多用な表現よりも、ひとつのテーマ
福田:だいぶ時間も来ましたので、まとめましょうか。っていうか、ほぼまとめが不可能な感じですが(笑)
柳瀬:いや、まとめましょう。ここからまとめますよ。
福田:先生、厳しいです(笑) これは「ヒットメーカーに聞く」っていうシリーズなんですけど、僕は日頃、「どうしたら有名になりますか」とか、「会社がつぶれそうなんですけどアドバイスください」とか、そういう仕事をしているんですね。で、お話をお聞きしてると、ほとんどは問題点は一つで。どんな仕事に就いている人も、社会との接点を明確に説明できる人しか生き延びることはできない。例えば貿易業をやっていてB to Bと言っても、社会との関わりがあって、輸入したり輸出したりしてますよね。そのことを自分と社会との接点として理解し、それがいつの日か応用できるようになるとヒットが出るのではないでしょうか。
柳瀬:分かりました。僕のほうから一つ。今、多様性の時代と言われますが、僕は自分がやることは、ある程度一つに絞ったほうがいいと思っています。もちろん、いろんなことやっていいんです。僕も割といろんなことをやるし。でも何ていうんだろう。表現系はいろんなことをやったほうがいいし、体験もそうですけど、自分のテーマは1本に絞ったほうがいいなと思いますね。いろんなことをやっているけど、テーマは1本っていう人が強い。ところが、ここをごっちゃにする人がすごく多いんですね。
ずっとヒットを出しているクリエイターというのは、実はテーマの切り口は一つの人が少なくない。例えば村上春樹さん。村上春樹さんは、いつも、二つの世界を主人公が往復する。そこで何かを探して何かを失う。処女作の3部作から直近の『騎士団長殺し』まで1回もぶれることなく、それしか書いていない。『世界の終わりとハードボイルドワンダーランド』も『ノルウェイの森』もそうだし『羊をめぐる冒険』も、『海辺のカフカ』も『ねじまき鳥クロニクル』も。

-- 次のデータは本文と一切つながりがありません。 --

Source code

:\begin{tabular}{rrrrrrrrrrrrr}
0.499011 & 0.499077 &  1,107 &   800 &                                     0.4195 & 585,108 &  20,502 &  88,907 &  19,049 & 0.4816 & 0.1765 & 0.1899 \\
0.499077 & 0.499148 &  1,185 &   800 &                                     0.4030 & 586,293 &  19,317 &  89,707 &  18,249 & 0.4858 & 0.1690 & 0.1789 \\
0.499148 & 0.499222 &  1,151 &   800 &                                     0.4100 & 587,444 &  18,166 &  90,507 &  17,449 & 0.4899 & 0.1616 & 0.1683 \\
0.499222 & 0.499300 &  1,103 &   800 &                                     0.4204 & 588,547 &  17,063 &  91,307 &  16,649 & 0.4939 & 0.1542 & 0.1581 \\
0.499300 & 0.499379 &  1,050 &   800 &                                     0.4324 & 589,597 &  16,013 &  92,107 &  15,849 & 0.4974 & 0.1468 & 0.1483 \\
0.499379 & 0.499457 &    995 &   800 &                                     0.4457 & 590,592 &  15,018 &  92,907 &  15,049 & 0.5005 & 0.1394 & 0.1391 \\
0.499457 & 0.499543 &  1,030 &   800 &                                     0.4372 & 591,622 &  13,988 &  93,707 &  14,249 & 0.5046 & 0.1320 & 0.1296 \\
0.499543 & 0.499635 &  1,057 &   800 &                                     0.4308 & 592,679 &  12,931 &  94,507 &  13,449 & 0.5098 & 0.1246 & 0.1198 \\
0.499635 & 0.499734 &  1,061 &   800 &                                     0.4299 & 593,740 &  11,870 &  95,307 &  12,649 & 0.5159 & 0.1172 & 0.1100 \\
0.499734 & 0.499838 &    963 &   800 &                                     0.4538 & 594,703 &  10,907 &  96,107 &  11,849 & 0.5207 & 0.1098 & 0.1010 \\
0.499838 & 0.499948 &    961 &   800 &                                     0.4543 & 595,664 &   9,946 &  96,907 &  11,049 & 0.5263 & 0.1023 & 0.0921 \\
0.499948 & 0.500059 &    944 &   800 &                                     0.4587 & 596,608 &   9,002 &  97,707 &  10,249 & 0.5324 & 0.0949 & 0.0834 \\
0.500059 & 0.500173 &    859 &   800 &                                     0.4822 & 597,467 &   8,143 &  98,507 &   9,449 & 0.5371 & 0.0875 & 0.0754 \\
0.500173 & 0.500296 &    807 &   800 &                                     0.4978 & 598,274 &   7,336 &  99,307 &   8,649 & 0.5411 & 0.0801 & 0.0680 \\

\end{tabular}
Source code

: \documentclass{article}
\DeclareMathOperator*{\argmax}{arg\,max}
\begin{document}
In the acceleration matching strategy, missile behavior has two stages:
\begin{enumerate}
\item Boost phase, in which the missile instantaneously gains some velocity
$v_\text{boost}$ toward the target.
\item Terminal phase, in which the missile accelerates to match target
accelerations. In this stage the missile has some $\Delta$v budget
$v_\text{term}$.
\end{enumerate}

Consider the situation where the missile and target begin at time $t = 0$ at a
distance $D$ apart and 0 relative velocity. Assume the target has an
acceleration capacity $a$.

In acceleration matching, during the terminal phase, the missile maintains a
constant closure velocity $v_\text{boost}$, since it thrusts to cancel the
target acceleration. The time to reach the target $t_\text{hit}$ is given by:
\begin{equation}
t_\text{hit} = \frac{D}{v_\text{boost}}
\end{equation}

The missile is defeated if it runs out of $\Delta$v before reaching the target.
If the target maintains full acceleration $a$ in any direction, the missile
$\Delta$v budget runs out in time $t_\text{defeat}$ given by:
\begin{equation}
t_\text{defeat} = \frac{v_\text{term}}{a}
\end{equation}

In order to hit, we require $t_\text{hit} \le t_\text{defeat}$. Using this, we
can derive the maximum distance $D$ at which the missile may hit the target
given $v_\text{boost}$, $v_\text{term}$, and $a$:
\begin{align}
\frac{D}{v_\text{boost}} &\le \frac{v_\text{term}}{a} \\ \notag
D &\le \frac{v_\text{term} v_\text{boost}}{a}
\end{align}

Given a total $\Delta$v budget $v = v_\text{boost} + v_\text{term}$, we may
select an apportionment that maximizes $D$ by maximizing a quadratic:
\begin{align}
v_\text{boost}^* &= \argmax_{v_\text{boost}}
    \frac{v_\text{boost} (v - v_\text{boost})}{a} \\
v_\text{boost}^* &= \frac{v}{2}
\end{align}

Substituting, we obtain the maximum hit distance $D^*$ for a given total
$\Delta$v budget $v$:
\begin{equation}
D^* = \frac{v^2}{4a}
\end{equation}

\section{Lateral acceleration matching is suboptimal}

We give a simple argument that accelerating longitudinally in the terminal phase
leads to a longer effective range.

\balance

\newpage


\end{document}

ハリウッドで長老はクリント・イーストウッドですけど、今88歳ですからね。88歳で現役で、また新しい彼女とかつくったりして恐ろしいおじいさんですけど、相変わらず新しい作品を出しています。例えば去年の『15時17分、パリ行き』は実話ですよね。パリ行きの国際列車の中で起きたテロを未然に防いだアメリカ人3人の話。米軍のあんちゃん2人と、もう一人は大学生ですが、面白いのはこの3人が本人で、本人にやらせちゃったんですよ。普通、本人にやらせるかと思いますが、クリント・イーストウッドはやっちゃった。で、むちゃくちゃ面白かったんです。『アメリカン・スナイパー』も実話で、ブラッドリー・クーパー本人に撮らせました。作品を毎回そうやってアバンギャルドにしていろんなテーマにしていますね。『ダーディハリー』とか昔の話もあるけれども、実は彼も自分で撮るようになってから、テーマはいつも「許せない過去を持った自分を、自分自身で克服し、あるいは復讐する」という物語を書いているんです。過去にトラウマがあって、そのトラウマを現在に持ってきた敵がいて、その敵を倒すことによって、次の道が開ける。そればかり描いている。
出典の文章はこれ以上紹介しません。